Study material.
********************

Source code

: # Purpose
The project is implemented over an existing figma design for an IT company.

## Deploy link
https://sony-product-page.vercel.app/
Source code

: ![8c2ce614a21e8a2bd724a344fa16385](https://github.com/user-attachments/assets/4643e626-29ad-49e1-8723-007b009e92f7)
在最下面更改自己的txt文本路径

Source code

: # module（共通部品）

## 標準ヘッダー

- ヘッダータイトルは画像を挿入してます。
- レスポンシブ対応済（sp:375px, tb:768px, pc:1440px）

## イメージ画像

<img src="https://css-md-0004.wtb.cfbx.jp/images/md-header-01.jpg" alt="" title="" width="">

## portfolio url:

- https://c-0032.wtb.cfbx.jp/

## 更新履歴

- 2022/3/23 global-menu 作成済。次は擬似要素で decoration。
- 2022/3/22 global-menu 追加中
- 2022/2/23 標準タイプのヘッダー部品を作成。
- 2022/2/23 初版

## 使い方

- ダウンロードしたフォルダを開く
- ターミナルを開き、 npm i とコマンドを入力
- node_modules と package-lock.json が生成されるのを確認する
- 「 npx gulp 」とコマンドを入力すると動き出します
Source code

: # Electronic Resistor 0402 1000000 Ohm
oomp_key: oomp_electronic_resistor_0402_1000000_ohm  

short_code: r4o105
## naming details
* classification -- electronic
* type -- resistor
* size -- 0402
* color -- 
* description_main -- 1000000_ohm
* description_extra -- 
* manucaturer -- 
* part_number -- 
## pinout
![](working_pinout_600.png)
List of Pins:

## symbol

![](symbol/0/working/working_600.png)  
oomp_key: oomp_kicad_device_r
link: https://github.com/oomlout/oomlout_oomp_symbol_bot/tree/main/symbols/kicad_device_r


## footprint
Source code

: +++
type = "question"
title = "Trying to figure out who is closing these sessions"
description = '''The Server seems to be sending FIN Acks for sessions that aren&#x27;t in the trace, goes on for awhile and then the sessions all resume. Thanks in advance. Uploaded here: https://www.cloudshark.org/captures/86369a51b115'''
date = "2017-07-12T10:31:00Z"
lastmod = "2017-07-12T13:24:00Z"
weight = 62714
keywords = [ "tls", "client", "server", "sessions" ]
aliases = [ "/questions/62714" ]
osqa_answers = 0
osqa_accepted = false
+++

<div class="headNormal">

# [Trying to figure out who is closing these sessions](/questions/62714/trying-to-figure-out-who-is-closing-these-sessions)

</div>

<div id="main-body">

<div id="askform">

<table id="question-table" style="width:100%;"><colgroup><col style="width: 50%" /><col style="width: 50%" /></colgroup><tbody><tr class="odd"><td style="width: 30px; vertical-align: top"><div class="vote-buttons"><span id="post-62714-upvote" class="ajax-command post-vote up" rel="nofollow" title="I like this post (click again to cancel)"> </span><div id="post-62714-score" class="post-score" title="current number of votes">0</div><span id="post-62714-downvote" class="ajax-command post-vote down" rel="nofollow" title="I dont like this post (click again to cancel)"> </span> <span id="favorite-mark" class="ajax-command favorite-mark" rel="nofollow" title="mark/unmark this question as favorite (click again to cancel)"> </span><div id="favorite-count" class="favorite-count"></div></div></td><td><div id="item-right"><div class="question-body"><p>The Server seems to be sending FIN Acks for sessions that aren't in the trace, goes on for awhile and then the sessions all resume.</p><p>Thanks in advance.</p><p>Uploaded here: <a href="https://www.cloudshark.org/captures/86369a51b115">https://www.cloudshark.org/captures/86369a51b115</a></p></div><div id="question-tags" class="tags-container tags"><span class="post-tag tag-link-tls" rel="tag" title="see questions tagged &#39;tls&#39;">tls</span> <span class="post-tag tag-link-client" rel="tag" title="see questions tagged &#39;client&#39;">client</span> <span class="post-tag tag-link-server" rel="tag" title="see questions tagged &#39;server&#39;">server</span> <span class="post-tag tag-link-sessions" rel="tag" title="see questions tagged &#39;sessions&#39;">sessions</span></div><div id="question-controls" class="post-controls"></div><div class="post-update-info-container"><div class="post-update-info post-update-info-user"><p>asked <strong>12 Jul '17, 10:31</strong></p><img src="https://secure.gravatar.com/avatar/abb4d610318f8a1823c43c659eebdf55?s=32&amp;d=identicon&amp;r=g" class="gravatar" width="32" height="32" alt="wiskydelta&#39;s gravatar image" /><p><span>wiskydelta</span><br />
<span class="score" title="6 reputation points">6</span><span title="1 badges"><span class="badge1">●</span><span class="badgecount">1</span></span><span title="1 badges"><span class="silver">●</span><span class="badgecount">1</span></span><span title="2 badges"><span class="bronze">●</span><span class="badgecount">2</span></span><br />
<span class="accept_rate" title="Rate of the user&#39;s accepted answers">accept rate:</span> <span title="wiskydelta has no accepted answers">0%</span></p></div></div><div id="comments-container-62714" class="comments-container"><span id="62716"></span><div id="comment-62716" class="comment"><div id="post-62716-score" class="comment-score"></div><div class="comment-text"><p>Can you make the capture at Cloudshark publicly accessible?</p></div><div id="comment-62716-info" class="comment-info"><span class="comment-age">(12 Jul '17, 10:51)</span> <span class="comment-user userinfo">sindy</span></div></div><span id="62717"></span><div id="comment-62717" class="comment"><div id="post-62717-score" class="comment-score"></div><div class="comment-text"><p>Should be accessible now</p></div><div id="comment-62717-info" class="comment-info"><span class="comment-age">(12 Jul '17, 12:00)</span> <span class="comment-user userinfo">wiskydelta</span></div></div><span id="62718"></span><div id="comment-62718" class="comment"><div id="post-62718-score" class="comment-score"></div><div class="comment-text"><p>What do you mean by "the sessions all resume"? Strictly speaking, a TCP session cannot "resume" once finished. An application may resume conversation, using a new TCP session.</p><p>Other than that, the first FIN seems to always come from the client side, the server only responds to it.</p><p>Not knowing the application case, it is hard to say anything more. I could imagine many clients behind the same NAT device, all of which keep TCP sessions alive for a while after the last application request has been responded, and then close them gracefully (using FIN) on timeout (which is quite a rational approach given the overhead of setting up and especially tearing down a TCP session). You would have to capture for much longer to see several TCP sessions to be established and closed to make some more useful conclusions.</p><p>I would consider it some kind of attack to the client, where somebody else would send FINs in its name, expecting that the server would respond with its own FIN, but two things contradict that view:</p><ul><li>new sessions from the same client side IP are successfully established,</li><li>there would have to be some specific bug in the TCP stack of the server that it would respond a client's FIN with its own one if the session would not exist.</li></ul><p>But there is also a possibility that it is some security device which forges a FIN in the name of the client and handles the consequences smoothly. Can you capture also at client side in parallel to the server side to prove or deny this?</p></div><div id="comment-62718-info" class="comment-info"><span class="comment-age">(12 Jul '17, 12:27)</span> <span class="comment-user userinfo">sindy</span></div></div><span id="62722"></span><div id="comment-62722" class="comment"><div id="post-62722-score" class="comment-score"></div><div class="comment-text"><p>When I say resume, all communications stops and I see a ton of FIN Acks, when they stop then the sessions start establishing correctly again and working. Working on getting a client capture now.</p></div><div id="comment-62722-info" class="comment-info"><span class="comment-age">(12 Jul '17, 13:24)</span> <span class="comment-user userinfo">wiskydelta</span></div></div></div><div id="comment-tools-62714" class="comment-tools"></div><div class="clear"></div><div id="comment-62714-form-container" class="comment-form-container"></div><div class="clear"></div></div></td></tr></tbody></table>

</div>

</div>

********************

Prompt.
Lines with "figure" in the records above: copy every one of them.

Answer to the problem.
title = "Trying to figure out who is closing these sessions"
# [Trying to figure out who is closing these sessions](/questions/62714/trying-to-figure-out-who-is-closing-these-sessions)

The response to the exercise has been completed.